Of the 4 non-survivors (case 3, 4, 5, and 6), median time to euthanasia was 5 days (4–6 days). Case 3 continued with severe clinical deterioration despite repeat cycles with both PEX and PIRRT. Her clinical deterioration consisted of obtundation, worsening azotemia, marked pelvic limb vasculitis with the concern that she would not tolerate the required PIRRT cycles for management of her AKI. Therefore, the owner elected euthanasia. Case 4 was euthanized due to neurological deterioration with ongoing seizure activity; post-mortem examination showed multifocal neuronal degeneration and necrosis with hemorrhage and edema. Case 5 developed septic shock and hypoxemia; post-mortem examination revealed the presence of severe pneumonia and bacterial endocarditis. This patient had a sudden clinical deterioration following the second PEX cycle, which was performed 48 h after placement of the dialysis catheter. Echocardiography in this patient was performed prior to catheter placement and did not reveal any signs of endocarditis or systolic dysfunction. Case 6 was euthanized due to sudden development of respiratory failure requiring further life-support with mechanical ventilation; heart failure and volume overload were excluded based on physical examination, patient-side echocardiography and thoracic radiographs. The owners elected euthanasia and a cause for the respiratory distress was not identified despite post-mortem examination. There were no significant pathological changes on histological examination of the heart and lungs of this patient.

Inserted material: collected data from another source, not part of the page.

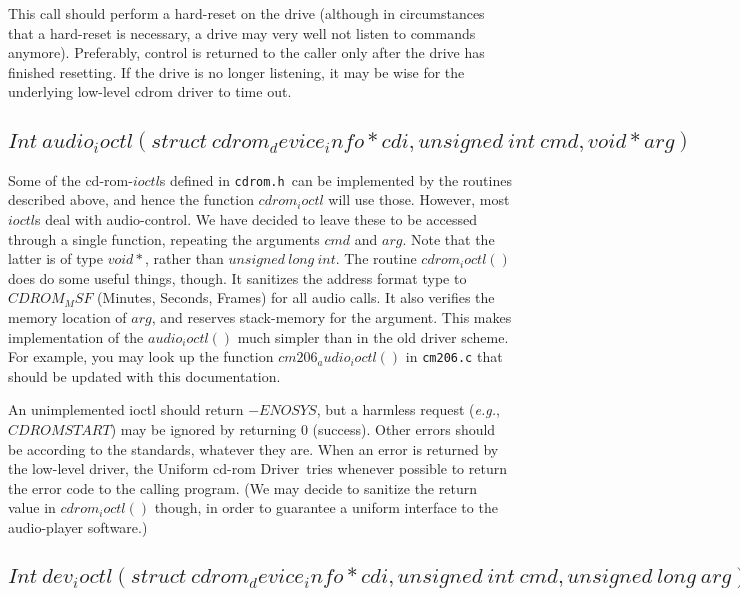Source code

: \documentclass{article}
\def\cdrom{{\sc cd-rom}}
\def\UCD{{\sc Uniform cd-rom Driver}}
\def\cdromh{{\tt {cdrom.h}}}
\def\fo{\sl}                    %
\def\eg{{\fo e.g.}}
\begin{document}
This call should perform a hard-reset on the drive (although in
circumstances that a hard-reset is necessary, a drive may very well not
listen to commands anymore). Preferably, control is returned to the
caller only after the drive has finished resetting. If the drive is no
longer listening, it may be wise for the underlying low-level cdrom
driver to time out.

\subsection{$Int\ audio_ioctl(struct\ cdrom_device_info * cdi, unsigned\
  int\ cmd, void * arg)$}

Some of the \cdrom-$ioctl$s defined in \cdromh\ can be
implemented by the routines described above, and hence the function
$cdrom_ioctl$ will use those. However, most $ioctl$s deal with
audio-control. We have decided to leave these to be accessed through a
single function, repeating the arguments $cmd$ and $arg$. Note that
the latter is of type $void*{}$, rather than $unsigned\ long\
int$. The routine $cdrom_ioctl()$ does do some useful things,
though. It sanitizes the address format type to $CDROM_MSF$ (Minutes,
Seconds, Frames) for all audio calls. It also verifies the memory
location of $arg$, and reserves stack-memory for the argument. This
makes implementation of the $audio_ioctl()$ much simpler than in the
old driver scheme. For example, you may look up the function
$cm206_audio_ioctl()$ in {\tt {cm206.c}} that should be updated with
this documentation. 

An unimplemented ioctl should return $-ENOSYS$, but a harmless request
(\eg, $CDROMSTART$) may be ignored by returning 0 (success). Other
errors should be according to the standards, whatever they are. When
an error is returned by the low-level driver, the \UCD\ tries whenever
possible to return the error code to the calling program. (We may decide
to sanitize the return value in $cdrom_ioctl()$ though, in order to
guarantee a uniform interface to the audio-player software.)

\subsection{$Int\ dev_ioctl(struct\ cdrom_device_info * cdi, unsigned\ int\
  cmd, unsigned\ long\ arg)$}
\end{document}
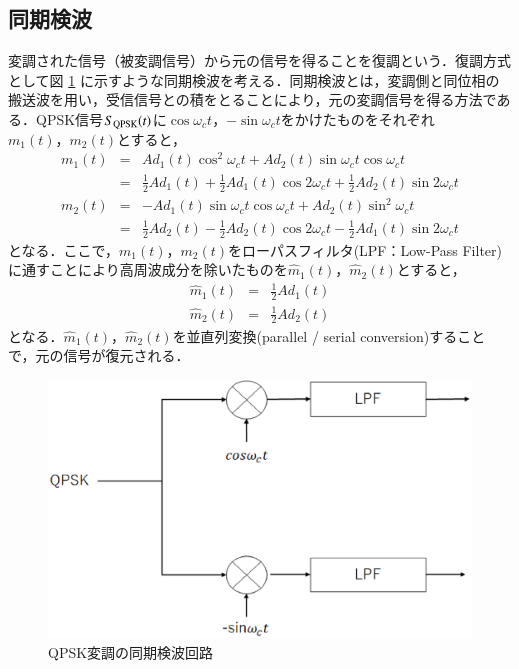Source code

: \subsection{同期検波}
変調された信号（被変調信号）から元の信号を得ることを復調という．復調方式として図 \ref{fig:qpskcoh} に示すような同期検波を考える．同期検波とは，変調側と同位相の搬送波を用い，受信信号との積をとることにより，元の変調信号を得る方法である\cite{takahata}．QPSK信号$S_{{\rm QPSK}}(t)$に$\cos\omega_c t$，$-\sin\omega_c t$をかけたものをそれぞれ$m_1(t)， m_2(t)$とすると，
\begin{eqnarray}
m_1(t)&=&Ad_1(t)\cos^2\omega_ct+Ad_2(t)\sin\omega_ct\cos\omega_ct \nonumber \\
&=&\frac{1}{2}Ad_1(t)+\frac{1}{2}Ad_1(t)\cos2\omega_ct+\frac{1}{2}Ad_2(t)\sin2\omega_ct \\
m_2(t)&=&-Ad_1(t)\sin\omega_ct\cos\omega_ct+Ad_2(t)\sin^2\omega_ct \nonumber \\
&=&\frac{1}{2}Ad_2(t)-\frac{1}{2}Ad_2(t)\cos2\omega_ct-\frac{1}{2}Ad_1(t)\sin2\omega_ct
\end{eqnarray}
となる．ここで，$m_1(t)$，$m_2(t)$をローパスフィルタ(LPF：Low-Pass Filter)に通すことにより高周波成分を除いたものを$\hat{m}_1(t)$，$\hat{m}_2(t)$とすると，
\begin{eqnarray}
\hat{m}_1(t)&=&\frac{1}{2}Ad_1(t)\\
\hat{m}_2(t)&=&\frac{1}{2}Ad_2(t)
\end{eqnarray}
となる．$\hat{m}_1(t)$，$\hat{m}_2(t)$を並直列変換(parallel / serial conversion)することで，元の信号が復元される．
\begin{figure}[t]
  \begin{center}
    \includegraphics[width=0.6\linewidth]{chapter2/figure/douki.eps}
    \caption{QPSK変調の同期検波回路}
    \label{fig:qpskcoh}
  \end{center}
\end{figure}

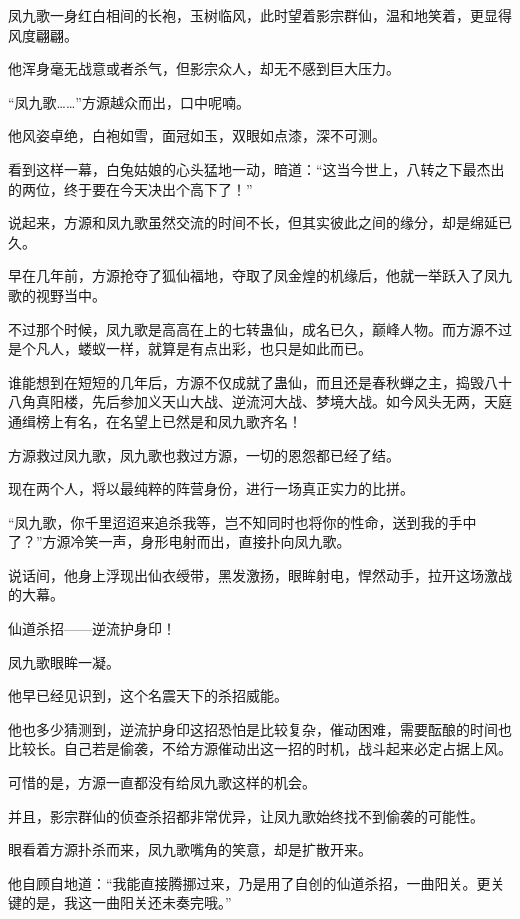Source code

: 
\begin{this_body}

凤九歌一身红白相间的长袍，玉树临风，此时望着影宗群仙，温和地笑着，更显得风度翩翩。

他浑身毫无战意或者杀气，但影宗众人，却无不感到巨大压力。

“凤九歌……”方源越众而出，口中呢喃。

他风姿卓绝，白袍如雪，面冠如玉，双眼如点漆，深不可测。

看到这样一幕，白兔姑娘的心头猛地一动，暗道：“这当今世上，八转之下最杰出的两位，终于要在今天决出个高下了！”

说起来，方源和凤九歌虽然交流的时间不长，但其实彼此之间的缘分，却是绵延已久。

早在几年前，方源抢夺了狐仙福地，夺取了凤金煌的机缘后，他就一举跃入了凤九歌的视野当中。

不过那个时候，凤九歌是高高在上的七转蛊仙，成名已久，巅峰人物。而方源不过是个凡人，蝼蚁一样，就算是有点出彩，也只是如此而已。

谁能想到在短短的几年后，方源不仅成就了蛊仙，而且还是春秋蝉之主，捣毁八十八角真阳楼，先后参加义天山大战、逆流河大战、梦境大战。如今风头无两，天庭通缉榜上有名，在名望上已然是和凤九歌齐名！

方源救过凤九歌，凤九歌也救过方源，一切的恩怨都已经了结。

现在两个人，将以最纯粹的阵营身份，进行一场真正实力的比拼。

“凤九歌，你千里迢迢来追杀我等，岂不知同时也将你的性命，送到我的手中了？”方源冷笑一声，身形电射而出，直接扑向凤九歌。

说话间，他身上浮现出仙衣绶带，黑发激扬，眼眸射电，悍然动手，拉开这场激战的大幕。

仙道杀招——逆流护身印！

凤九歌眼眸一凝。

他早已经见识到，这个名震天下的杀招威能。

他也多少猜测到，逆流护身印这招恐怕是比较复杂，催动困难，需要酝酿的时间也比较长。自己若是偷袭，不给方源催动出这一招的时机，战斗起来必定占据上风。

可惜的是，方源一直都没有给凤九歌这样的机会。

并且，影宗群仙的侦查杀招都非常优异，让凤九歌始终找不到偷袭的可能性。

眼看着方源扑杀而来，凤九歌嘴角的笑意，却是扩散开来。

他自顾自地道：“我能直接腾挪过来，乃是用了自创的仙道杀招，一曲阳关。更关键的是，我这一曲阳关还未奏完哦。”


\end{this_body}
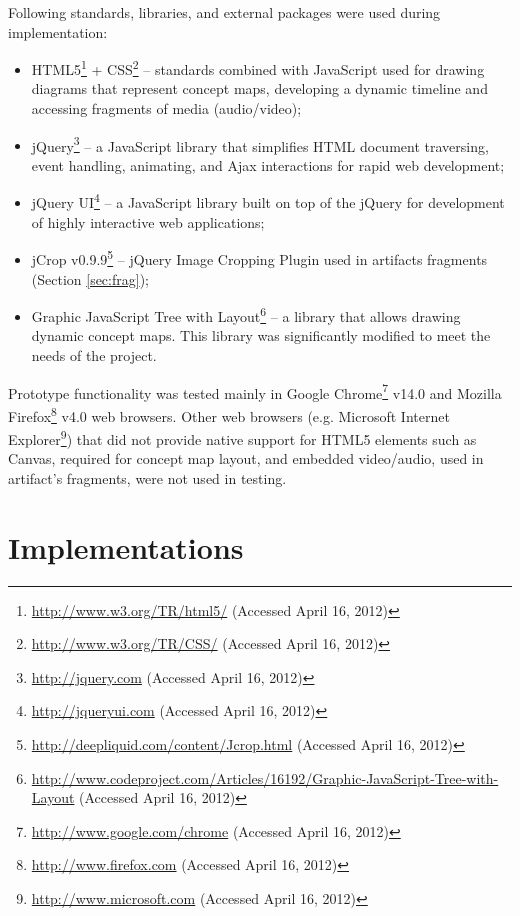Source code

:Following standards, libraries, and external packages were used during
implementation:

\begin{itemize}

\item HTML5\footnote{\url{http://www.w3.org/TR/html5/} (Accessed April 16,
2012)} + CSS\footnote{\url{http://www.w3.org/TR/CSS/} (Accessed April 16, 2012)}
-- standards combined with JavaScript used for drawing diagrams that represent concept maps, developing a
dynamic timeline and accessing fragments of media (audio/video);

\item jQuery\footnote{\url{http://jquery.com} (Accessed April 16, 2012)} -- a
JavaScript library that simplifies HTML document traversing, event handling, animating, and Ajax
interactions for rapid web development;

\item jQuery UI\footnote{\url{http://jqueryui.com} (Accessed April 16, 2012)} --
a JavaScript library built on top of the jQuery for development of highly interactive web applications;

\item jCrop v0.9.9\footnote{\url{http://deepliquid.com/content/Jcrop.html}
(Accessed April 16, 2012)} -- jQuery Image Cropping Plugin used in artifacts fragments (Section
\ref{sec:frag});

\item Graphic JavaScript Tree with
Layout\footnote{\url{http://www.codeproject.com/Articles/16192/Graphic-JavaScript-Tree-with-Layout}
(Accessed April 16, 2012)} -- a library that allows drawing dynamic concept maps. This library was
significantly modified to meet the needs of the project.
\end{itemize}

Prototype functionality was tested mainly in Google
Chrome\footnote{\url{http://www.google.com/chrome} (Accessed April 16, 2012)}
v14.0 and Mozilla Firefox\footnote{\url{http://www.firefox.com} (Accessed April
16, 2012)} v4.0 web browsers. Other web browsers (e.g. Microsoft Internet
Explorer\footnote{\url{http://www.microsoft.com} (Accessed April 16, 2012)})
that did not provide native support for HTML5 elements such as Canvas, required for concept map layout, and
embedded video/audio, used in artifact's fragments, were not used in testing.

\section{Implementations}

Two dogs (case 1 and 2) survived to discharge from hospital. The survivors were hospitalized for 10 and 23 days, respectively. During hospitalization both dogs were hypertensive and anuric. Case 1 received 1 PEX cycle, and case 2 received 2 PEX cycles without major complications. One of the survivors (case 2) became polyuric after starting diuretic therapy. The patient remained polyuric throughout its single PEX cycle and was weaned off diuretics 19 h post PEX. At the time of discharge, case 1 had mild azotemia (creatinine 202 μmol/L, urea 18.3 mmol/L) and hyperphosphatemia (2.11 mmol/L, RI 0.8–1.6 mmol/L). This was an improvement compared with pre-treatment values [creatinine 760 μmol/L (RI 59–138 μmol/L), urea 55.1 mmol/L (RI 3–9.1 mmol/L) and phosphorus 3.68 mmol/L (RI 0.8–1.6 mmol/L)]. The second survivor (case 2) also had mild azotemia at time of discharge (creatinine 257 μmol/L, urea 17.2 mmol/L, and a normal phosphorus 1.92 mmol/L) compared to a moderate azotemia while hospitalized (creatinine 351 μmol/L, urea 30.1 mmol/L and phosphorus 3.64 mmol/L). These dogs were still alive at the time of last follow up 3 years and 2 months (case 1) and 1 year and 9 months (case 2), respectively after discharge from hospital. By that time, the dogs were doing well clinically with no requirements for further medical management. The azotemia had completely resolved for case 1, whilst case 2 had a slightly increased urea (9.2 mmol/L) but a normal creatinine concentration (101 μmol/L). Both cases were normotensive and were considered as IRIS Chronic Kidney Disease stage 1 (21). During hospitalization, they both had and IRIS grade III AKI.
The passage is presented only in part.